Imputation for the full dataset
If an imputation applies to the full dataset, it can be provided in
the impute
argument to PKNCAdata()
:
library(PKNCA)
# Remove time 0 to illustrate that imputation works
d_conc <- as.data.frame(datasets::Theoph)[!datasets::Theoph$Time == 0, ]
conc_obj <- PKNCAconc(d_conc, conc~Time|Subject)
d_dose <- unique(datasets::Theoph[datasets::Theoph$Time == 0,
c("Dose", "Time", "Subject")])
dose_obj <- PKNCAdose(d_dose, Dose~Time|Subject)
data_obj <- PKNCAdata(conc_obj, dose_obj, impute = "start_predose,start_conc0")
nca_obj <- pk.nca(data_obj)
summary(nca_obj)
#> start end N auclast cmax tmax half.life aucinf.obs
#> 0 24 12 74.6 [24.2] . . . .
#> 0 Inf 12 . 8.65 [17.0] 1.14 [0.630, 3.55] 8.18 [2.12] 115 [28.4]
#>
#> Caption: auclast, cmax, aucinf.obs: geometric mean and geometric coefficient of variation; tmax: median and range; half.life: arithmetic mean and standard deviation; N: number of subjects
Imputation by calculation interval
If an imputation applies to specific intervals, the column in the
interval data.frame can be provided in the impute
argument
to PKNCAdata()
:
library(PKNCA)
# Remove time 0 to illustrate that imputation works
d_conc <- as.data.frame(datasets::Theoph)[!datasets::Theoph$Time == 0, ]
conc_obj <- PKNCAconc(d_conc, conc~Time|Subject)
d_dose <- unique(datasets::Theoph[datasets::Theoph$Time == 0,
c("Dose", "Time", "Subject")])
dose_obj <- PKNCAdose(d_dose, Dose~Time|Subject)
d_intervals <-
data.frame(
start=0, end=c(24, 24.1),
auclast=TRUE,
impute=c(NA, "start_conc0")
)
data_obj <- PKNCAdata(conc_obj, dose_obj, intervals = d_intervals, impute = "impute")

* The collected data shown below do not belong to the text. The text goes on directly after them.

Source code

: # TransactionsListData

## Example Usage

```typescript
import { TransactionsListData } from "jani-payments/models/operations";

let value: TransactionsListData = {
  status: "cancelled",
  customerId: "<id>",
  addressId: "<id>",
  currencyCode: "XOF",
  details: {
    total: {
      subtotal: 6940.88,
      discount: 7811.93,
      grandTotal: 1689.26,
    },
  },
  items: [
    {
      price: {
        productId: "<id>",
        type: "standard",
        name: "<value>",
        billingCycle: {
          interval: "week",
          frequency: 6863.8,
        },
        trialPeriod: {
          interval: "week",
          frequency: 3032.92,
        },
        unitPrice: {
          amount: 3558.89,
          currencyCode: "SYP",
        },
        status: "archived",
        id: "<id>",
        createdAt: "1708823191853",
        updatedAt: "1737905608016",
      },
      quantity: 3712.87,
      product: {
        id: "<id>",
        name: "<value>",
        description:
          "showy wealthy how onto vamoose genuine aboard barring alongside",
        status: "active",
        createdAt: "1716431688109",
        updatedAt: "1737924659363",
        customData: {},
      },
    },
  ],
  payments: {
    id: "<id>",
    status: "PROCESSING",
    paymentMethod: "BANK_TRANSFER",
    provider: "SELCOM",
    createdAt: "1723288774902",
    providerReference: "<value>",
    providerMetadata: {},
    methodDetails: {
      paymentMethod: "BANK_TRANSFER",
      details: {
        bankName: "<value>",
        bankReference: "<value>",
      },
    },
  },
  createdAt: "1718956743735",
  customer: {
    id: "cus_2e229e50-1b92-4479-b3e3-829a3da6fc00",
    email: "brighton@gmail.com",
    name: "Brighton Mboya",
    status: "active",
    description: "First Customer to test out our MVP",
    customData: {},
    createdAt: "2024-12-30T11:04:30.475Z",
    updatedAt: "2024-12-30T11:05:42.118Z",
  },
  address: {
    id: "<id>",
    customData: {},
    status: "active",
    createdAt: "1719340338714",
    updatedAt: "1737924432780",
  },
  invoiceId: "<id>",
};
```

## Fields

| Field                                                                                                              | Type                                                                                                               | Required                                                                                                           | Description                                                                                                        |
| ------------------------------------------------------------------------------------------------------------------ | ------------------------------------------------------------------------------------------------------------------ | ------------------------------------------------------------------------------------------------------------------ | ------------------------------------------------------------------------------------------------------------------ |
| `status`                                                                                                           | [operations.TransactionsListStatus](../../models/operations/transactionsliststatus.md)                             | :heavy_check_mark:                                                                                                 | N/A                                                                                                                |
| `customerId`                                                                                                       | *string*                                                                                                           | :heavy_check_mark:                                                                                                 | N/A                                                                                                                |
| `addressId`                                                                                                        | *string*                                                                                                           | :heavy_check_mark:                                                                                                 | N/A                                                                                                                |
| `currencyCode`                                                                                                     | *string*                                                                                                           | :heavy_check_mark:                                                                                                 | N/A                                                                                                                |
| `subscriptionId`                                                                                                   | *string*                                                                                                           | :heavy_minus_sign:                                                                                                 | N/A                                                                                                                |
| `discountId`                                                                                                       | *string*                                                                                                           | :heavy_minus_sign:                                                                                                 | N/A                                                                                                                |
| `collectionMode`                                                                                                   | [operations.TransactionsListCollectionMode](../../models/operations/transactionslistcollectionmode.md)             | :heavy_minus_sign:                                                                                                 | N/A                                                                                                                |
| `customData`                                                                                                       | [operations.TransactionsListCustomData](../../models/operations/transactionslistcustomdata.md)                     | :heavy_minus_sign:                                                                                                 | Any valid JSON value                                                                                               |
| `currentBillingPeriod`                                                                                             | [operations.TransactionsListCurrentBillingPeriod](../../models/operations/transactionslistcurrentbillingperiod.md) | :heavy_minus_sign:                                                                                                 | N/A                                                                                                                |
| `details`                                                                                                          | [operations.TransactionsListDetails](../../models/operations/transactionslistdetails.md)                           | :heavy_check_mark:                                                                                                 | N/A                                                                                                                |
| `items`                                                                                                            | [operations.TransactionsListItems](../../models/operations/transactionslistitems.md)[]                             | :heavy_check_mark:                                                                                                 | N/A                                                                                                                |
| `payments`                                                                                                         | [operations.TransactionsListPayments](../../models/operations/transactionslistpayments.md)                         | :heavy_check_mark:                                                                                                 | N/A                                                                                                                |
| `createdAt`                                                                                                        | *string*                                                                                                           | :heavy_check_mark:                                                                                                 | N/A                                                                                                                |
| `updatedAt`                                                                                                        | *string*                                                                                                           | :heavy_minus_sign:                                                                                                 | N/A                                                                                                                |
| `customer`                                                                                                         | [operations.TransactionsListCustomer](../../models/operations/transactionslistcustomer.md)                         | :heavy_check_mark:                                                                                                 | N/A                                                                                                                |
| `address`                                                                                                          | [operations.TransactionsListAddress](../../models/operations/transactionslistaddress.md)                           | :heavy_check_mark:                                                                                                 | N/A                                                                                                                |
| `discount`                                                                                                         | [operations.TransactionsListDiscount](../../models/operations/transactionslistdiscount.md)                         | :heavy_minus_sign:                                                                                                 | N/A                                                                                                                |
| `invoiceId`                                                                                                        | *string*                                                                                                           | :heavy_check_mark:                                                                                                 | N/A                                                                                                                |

nca_obj <- pk.nca(data_obj)
#> Warning: Requesting an AUC range starting (0) before the first measurement
#> (0.27) is not allowed
#> Warning: Requesting an AUC range starting (0) before the first measurement (0.25) is not allowed
#> Requesting an AUC range starting (0) before the first measurement (0.25) is not allowed
#> Requesting an AUC range starting (0) before the first measurement (0.25) is not allowed
#> Warning: Requesting an AUC range starting (0) before the first measurement (0.27) is not allowed
#> Requesting an AUC range starting (0) before the first measurement (0.27) is not allowed
#> Warning: Requesting an AUC range starting (0) before the first measurement
#> (0.35) is not allowed
#> Warning: Requesting an AUC range starting (0) before the first measurement
#> (0.3) is not allowed
#> Warning: Requesting an AUC range starting (0) before the first measurement
#> (0.25) is not allowed
#> Warning: Requesting an AUC range starting (0) before the first measurement
#> (0.37) is not allowed
#> Warning: Requesting an AUC range starting (0) before the first measurement
#> (0.25) is not allowed
#> Warning: Requesting an AUC range starting (0) before the first measurement
#> (0.3) is not allowed
# PKNCA does not impute time 0 by default, so AUClast in the 0-24 interval is
# not calculated
summary(nca_obj)
#> start end N auclast
#> 0 24.0 12 NC
#> 0 24.1 12 76.4 [23.0]
#>
#> Caption: auclast: geometric mean and geometric coefficient of variation; N: number of subjects
Advanced: Writing your own imputation functions
Writing your own imputation function is intended to be a simple process. To create an imputation function requires the following steps:
- Write a function where the name starts with
PKNCA_impute_method_
and the remainder of the function name is a brief description of the method. (Such asPKNCA_impute_method_start_conc0
.) - The function should have 4 arguments:
conc
,time
,...
, andoptions
. - The function should return a single data.frame with two columns
named
conc
andtime
. The rows in the data.frame must be sorted bytime
.
In addition to the above, the function may take named arguments of:
-
start
andend
to indicate the start and end time of the interval, and -
conc.group
andtime.group
to indicate the concentrations and times that have not been filtered for the interval.